Courtney Glenn was stopped as she tried to steal shirts from the store. While police officer Gary Smith escorted her from the store, she was uncooperative, attempted to pull free and was able to slip a hand out of the handcuffs. She swung the handcuffed hand at the officer, missing striking him with the handcuff by a few inches.

She was ultimately convicted of one count of Class A misdemeanor resisting law enforcement and one count of Class B misdemeanor disorderly conduct at a bench trial.

In Courtney Glenn v. State of Indiana, 49A04-1302-CR-79, the appellate court found sufficient evidence to support both convictions, finding Glenn’s actions to be similar to those of the defendant in Johnson v. State, 833 N.E.2d 516 (Ind. Ct. App. 2005), who was convicted of resisting law enforcement. Glenn aggressively tried to pull away from the officer and refused to walk. This resistance was forcible and supports her resisting conviction.

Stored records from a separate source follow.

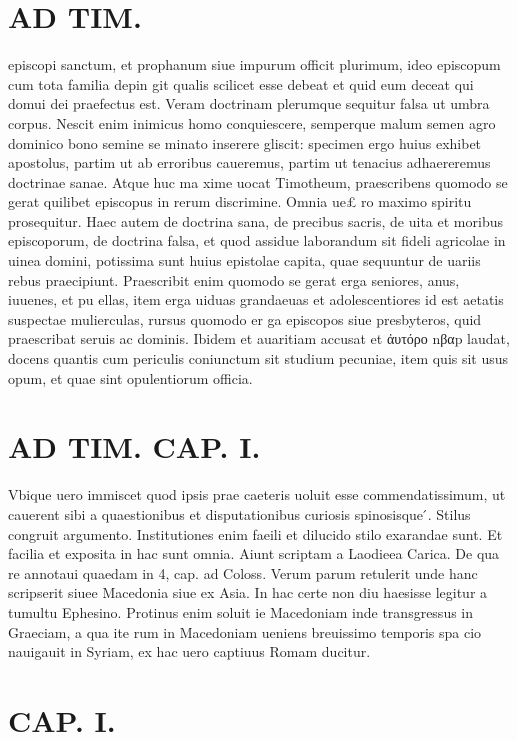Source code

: \documentclass{article}
\begin{document}
\begin{pages}
\section*{AD TIM. }
\marginpar{[ p.93 ]}\pstart episcopi sanctum, et prophanum siue impurum officit plurimum, ideo episcopum cum tota familia depin git qualis scilicet esse debeat et quid eum deceat qui domui dei praefectus est.  \pend\pstart Veram doctrinam plerumque sequitur falsa ut umbra corpus. Nescit enim inimicus homo conquiescere, semperque malum semen agro dominico bono semine se minato inserere gliscit: specimen ergo huius exhibet apostolus, partim ut ab erroribus caueremus, partim ut tenacius adhaereremus doctrinae sanae. Atque huc ma xime uocat Timotheum, praescribens quomodo se gerat quilibet episcopus in rerum discrimine. Omnia ue£ ro maximo spiritu prosequitur.  \pend\pstart Haec autem de doctrina sana, de precibus sacris, de uita et moribus episcoporum, de doctrina falsa, et quod assidue laborandum sit fideli agricolae in uinea domini, potissima sunt huius epistolae capita, quae sequuntur de uariis rebus praecipiunt. Praescribit enim quomodo se gerat erga seniores, anus, iuuenes, et pu ellas, item erga uiduas grandaeuas et adolescentiores id est aetatis suspectae mulierculas, rursus quomodo er ga episcopos siue presbyteros, quid praescribat seruis ac dominis. Ibidem et auaritiam accusat et ἀυτόρο nβαp laudat, docens quantis cum periculis coniunctum sit studium pecuniae, item quis sit usus opum, et quae sint opulentiorum officia.  \pend
\section*{AD TIM. CAP. I. }
\marginpar{[ p.94 ]}\pstart Vbique uero immiscet quod ipsis prae caeteris uoluit esse commendatissimum, ut cauerent sibi a quaestionibus et disputationibus curiosis spinosisque ́.  \pend\pstart Stilus congruit argumento. Institutiones enim faeili et dilucido stilo exarandae sunt. Et facilia et exposita in hac sunt omnia. Aiunt scriptam a Laodieea Carica. De qua re annotaui quaedam in 4, cap. ad Coloss. Verum parum retulerit unde hanc scripserit siuee Macedonia siue ex Asia. In hac certe non diu haesisse legitur a tumultu Ephesino. Protinus enim soluit ie Macedoniam inde transgressus in Graeciam, a qua ite rum in Macedoniam ueniens breuissimo temporis spa cio nauigauit in Syriam, ex hac uero captiuus Romam ducitur.  \pend
\section{CAP. I.}
{}

\end{pages}
\end{document}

Glenn argued that she did not try to strike the officer with her handcuffed hand, but merely was trying to show him that the handcuff had malfunctioned. But when the evidence conflicts, the appellate court must view only evidence that is favorable to the verdict, in which a reasonable fact-finder could conclude Glenn swung at the officer and could have caused serious bodily injury.

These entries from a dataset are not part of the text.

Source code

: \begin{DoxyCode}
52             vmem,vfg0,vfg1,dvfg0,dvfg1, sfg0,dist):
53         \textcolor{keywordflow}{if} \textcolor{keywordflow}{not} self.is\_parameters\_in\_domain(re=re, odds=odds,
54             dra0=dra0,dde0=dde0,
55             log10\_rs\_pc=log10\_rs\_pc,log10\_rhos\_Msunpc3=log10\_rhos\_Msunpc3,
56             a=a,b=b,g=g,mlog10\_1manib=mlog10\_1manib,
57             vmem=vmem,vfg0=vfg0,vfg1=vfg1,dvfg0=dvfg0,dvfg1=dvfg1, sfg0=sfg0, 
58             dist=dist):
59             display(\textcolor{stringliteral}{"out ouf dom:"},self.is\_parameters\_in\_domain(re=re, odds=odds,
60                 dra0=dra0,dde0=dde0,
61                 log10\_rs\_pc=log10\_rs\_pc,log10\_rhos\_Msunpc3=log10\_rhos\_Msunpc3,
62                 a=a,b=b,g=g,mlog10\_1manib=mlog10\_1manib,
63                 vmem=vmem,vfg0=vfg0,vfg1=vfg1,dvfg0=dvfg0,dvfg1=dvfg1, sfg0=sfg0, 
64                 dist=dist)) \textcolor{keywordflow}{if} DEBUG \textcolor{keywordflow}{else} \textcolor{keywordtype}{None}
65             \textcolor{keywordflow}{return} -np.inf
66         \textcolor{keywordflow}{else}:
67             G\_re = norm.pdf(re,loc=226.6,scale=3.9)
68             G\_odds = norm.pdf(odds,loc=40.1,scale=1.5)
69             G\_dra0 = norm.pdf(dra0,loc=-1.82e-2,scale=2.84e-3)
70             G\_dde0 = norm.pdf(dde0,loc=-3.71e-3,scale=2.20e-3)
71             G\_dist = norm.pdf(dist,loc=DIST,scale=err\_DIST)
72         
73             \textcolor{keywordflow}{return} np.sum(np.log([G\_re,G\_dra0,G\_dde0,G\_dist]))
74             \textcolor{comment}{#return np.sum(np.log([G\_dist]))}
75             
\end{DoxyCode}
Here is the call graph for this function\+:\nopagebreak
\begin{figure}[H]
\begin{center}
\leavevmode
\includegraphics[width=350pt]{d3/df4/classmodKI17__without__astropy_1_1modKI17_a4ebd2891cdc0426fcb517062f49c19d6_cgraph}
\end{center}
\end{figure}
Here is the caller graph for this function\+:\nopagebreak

The judges also rejected Glenn’s claim that the trial court did not fully explain which facts it relied on to support each conviction, implying the court based both convictions on identical facts.

“However, we assume the trial court, at a bench trial, followed the law and applied it correctly. There was a sufficient separate basis to convict Glenn of both resisting law enforcement and disorderly conduct,” Judge Melissa May wrote.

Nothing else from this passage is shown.